- [Try it] If a line in the material below has the word "From", copy it.

- [Entries provided]
•••••

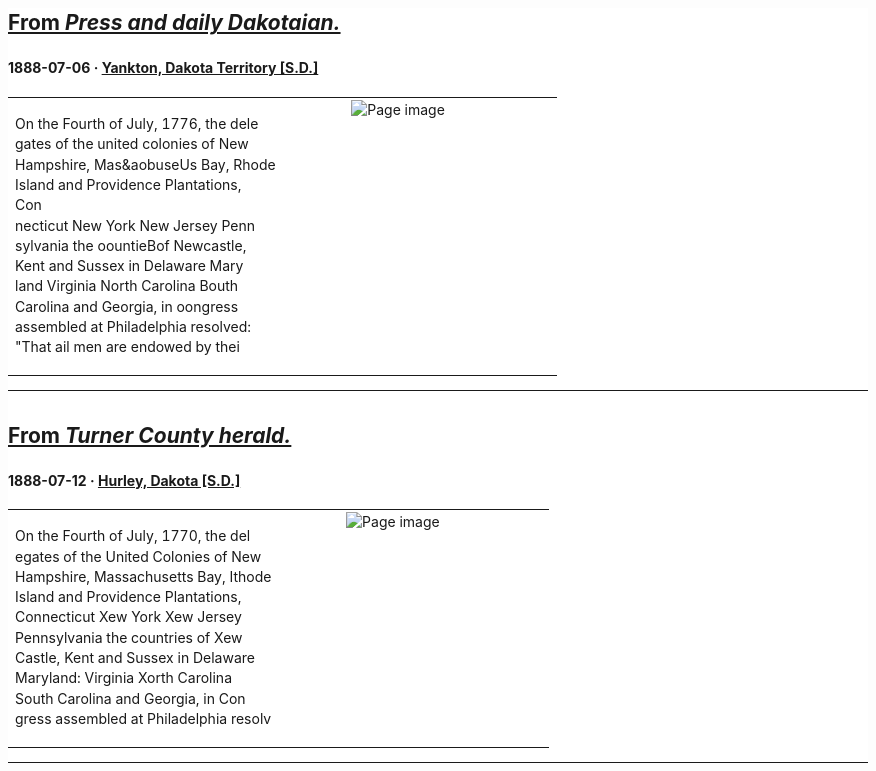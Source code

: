 
## [From _Press and daily Dakotaian._](https://www.loc.gov/resource/sn91099608/1888-07-06/ed-1/?sp=1)

#### 1888-07-06 &middot; [Yankton, Dakota Territory [S.D.]](http://dbpedia.org/resource/Yankton%2C_South_Dakota)

<table style="width: 100%;"><tr><td style="width: 50%">

  
  
On the Fourth of July, 1776, the dele­  
gates of the united colonies of New  
Hampshire, Mas&amp;aobuseUs Bay, Rhode  
Island and Providence Plantations, Con­  
necticut New York New Jersey Penn­  
sylvania the oountieBof Newcastle,  
Kent and Sussex in Delaware Mary­  
land Virginia North Carolina Bouth  
Carolina and Georgia, in oongress  
assembled at Philadelphia resolved:  
&quot;That ail men are endowed by thei
</td><td style="width: 50%; max-height: 75%; margin: auto; display: block;">
<img alt="Page image" src="https://tile.loc.gov/image-services/iiif/service:ndnp:sdhi:batch_sdhi_bearcat_ver02:data:sn91099608:00415623045:1888070601:0132/pct:54.44767441860465,23.632142857142856,12.4031007751938,5.289285714285715/!600,600/0/default.jpg"/>
</td>
</tr></table>

---

## [From _Turner County herald._](https://www.loc.gov/resource/sn2001063133/1888-07-12/ed-1/?sp=4)

#### 1888-07-12 &middot; [Hurley, Dakota [S.D.]](http://dbpedia.org/resource/Hurley%2C_South_Dakota)

<table style="width: 100%;"><tr><td style="width: 50%">

  
  
On the Fourth of July, 1770, the del­  
egates of the United Colonies of New  
Hampshire, Massachusetts Bay, Ithode  
Island and Providence Plantations,  
Connecticut Xew York Xew Jersey  
Pennsylvania the countries of Xew  
Castle, Kent and Sussex in Delaware  
Maryland: Virginia Xorth Carolina  
South Carolina and Georgia, in Con­  
gress assembled at Philadelphia resolv
</td><td style="width: 50%; max-height: 75%; margin: auto; display: block;">
<img alt="Page image" src="https://tile.loc.gov/image-services/iiif/service:ndnp:sdhi:batch_sdhi_dagger_ver01:data:sn2001063133:00415623240:1888071201:1084/pct:38.77915886259152,6.907807966235822,10.735569555593393,5.262463729886574/!600,600/0/default.jpg"/>
</td>
</tr></table>

---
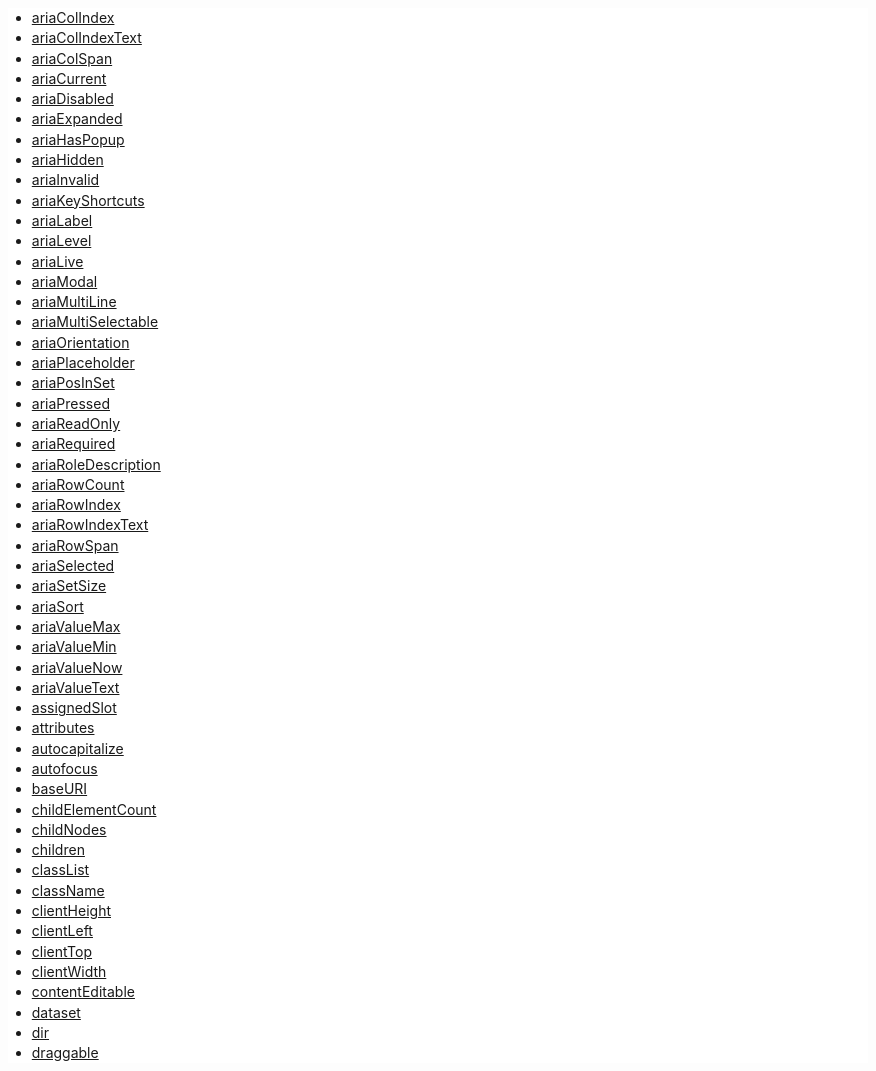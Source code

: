 - [ariaColIndex](components_profileResume_profile_resume_shell.ProfileResumeShell.md#ariacolindex)
- [ariaColIndexText](components_profileResume_profile_resume_shell.ProfileResumeShell.md#ariacolindextext)
- [ariaColSpan](components_profileResume_profile_resume_shell.ProfileResumeShell.md#ariacolspan)
- [ariaCurrent](components_profileResume_profile_resume_shell.ProfileResumeShell.md#ariacurrent)
- [ariaDisabled](components_profileResume_profile_resume_shell.ProfileResumeShell.md#ariadisabled)
- [ariaExpanded](components_profileResume_profile_resume_shell.ProfileResumeShell.md#ariaexpanded)
- [ariaHasPopup](components_profileResume_profile_resume_shell.ProfileResumeShell.md#ariahaspopup)
- [ariaHidden](components_profileResume_profile_resume_shell.ProfileResumeShell.md#ariahidden)
- [ariaInvalid](components_profileResume_profile_resume_shell.ProfileResumeShell.md#ariainvalid)
- [ariaKeyShortcuts](components_profileResume_profile_resume_shell.ProfileResumeShell.md#ariakeyshortcuts)
- [ariaLabel](components_profileResume_profile_resume_shell.ProfileResumeShell.md#arialabel)
- [ariaLevel](components_profileResume_profile_resume_shell.ProfileResumeShell.md#arialevel)
- [ariaLive](components_profileResume_profile_resume_shell.ProfileResumeShell.md#arialive)
- [ariaModal](components_profileResume_profile_resume_shell.ProfileResumeShell.md#ariamodal)
- [ariaMultiLine](components_profileResume_profile_resume_shell.ProfileResumeShell.md#ariamultiline)
- [ariaMultiSelectable](components_profileResume_profile_resume_shell.ProfileResumeShell.md#ariamultiselectable)
- [ariaOrientation](components_profileResume_profile_resume_shell.ProfileResumeShell.md#ariaorientation)
- [ariaPlaceholder](components_profileResume_profile_resume_shell.ProfileResumeShell.md#ariaplaceholder)
- [ariaPosInSet](components_profileResume_profile_resume_shell.ProfileResumeShell.md#ariaposinset)
- [ariaPressed](components_profileResume_profile_resume_shell.ProfileResumeShell.md#ariapressed)
- [ariaReadOnly](components_profileResume_profile_resume_shell.ProfileResumeShell.md#ariareadonly)
- [ariaRequired](components_profileResume_profile_resume_shell.ProfileResumeShell.md#ariarequired)
- [ariaRoleDescription](components_profileResume_profile_resume_shell.ProfileResumeShell.md#ariaroledescription)
- [ariaRowCount](components_profileResume_profile_resume_shell.ProfileResumeShell.md#ariarowcount)
- [ariaRowIndex](components_profileResume_profile_resume_shell.ProfileResumeShell.md#ariarowindex)
- [ariaRowIndexText](components_profileResume_profile_resume_shell.ProfileResumeShell.md#ariarowindextext)
- [ariaRowSpan](components_profileResume_profile_resume_shell.ProfileResumeShell.md#ariarowspan)
- [ariaSelected](components_profileResume_profile_resume_shell.ProfileResumeShell.md#ariaselected)
- [ariaSetSize](components_profileResume_profile_resume_shell.ProfileResumeShell.md#ariasetsize)
- [ariaSort](components_profileResume_profile_resume_shell.ProfileResumeShell.md#ariasort)
- [ariaValueMax](components_profileResume_profile_resume_shell.ProfileResumeShell.md#ariavaluemax)
- [ariaValueMin](components_profileResume_profile_resume_shell.ProfileResumeShell.md#ariavaluemin)
- [ariaValueNow](components_profileResume_profile_resume_shell.ProfileResumeShell.md#ariavaluenow)
- [ariaValueText](components_profileResume_profile_resume_shell.ProfileResumeShell.md#ariavaluetext)
- [assignedSlot](components_profileResume_profile_resume_shell.ProfileResumeShell.md#assignedslot)
- [attributes](components_profileResume_profile_resume_shell.ProfileResumeShell.md#attributes)
- [autocapitalize](components_profileResume_profile_resume_shell.ProfileResumeShell.md#autocapitalize)
- [autofocus](components_profileResume_profile_resume_shell.ProfileResumeShell.md#autofocus)
- [baseURI](components_profileResume_profile_resume_shell.ProfileResumeShell.md#baseuri)
- [childElementCount](components_profileResume_profile_resume_shell.ProfileResumeShell.md#childelementcount)
- [childNodes](components_profileResume_profile_resume_shell.ProfileResumeShell.md#childnodes)
- [children](components_profileResume_profile_resume_shell.ProfileResumeShell.md#children)
- [classList](components_profileResume_profile_resume_shell.ProfileResumeShell.md#classlist)
- [className](components_profileResume_profile_resume_shell.ProfileResumeShell.md#classname)
- [clientHeight](components_profileResume_profile_resume_shell.ProfileResumeShell.md#clientheight)
- [clientLeft](components_profileResume_profile_resume_shell.ProfileResumeShell.md#clientleft)
- [clientTop](components_profileResume_profile_resume_shell.ProfileResumeShell.md#clienttop)
- [clientWidth](components_profileResume_profile_resume_shell.ProfileResumeShell.md#clientwidth)
- [contentEditable](components_profileResume_profile_resume_shell.ProfileResumeShell.md#contenteditable)
- [dataset](components_profileResume_profile_resume_shell.ProfileResumeShell.md#dataset)
- [dir](components_profileResume_profile_resume_shell.ProfileResumeShell.md#dir)
- [draggable](components_profileResume_profile_resume_shell.ProfileResumeShell.md#draggable)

•••••

- [The answer]
## [From _Press and daily Dakotaian._](https://www.loc.gov/resource/sn91099608/1888-07-06/ed-1/?sp=1)
## [From _Turner County herald._](https://www.loc.gov/resource/sn2001063133/1888-07-12/ed-1/?sp=4)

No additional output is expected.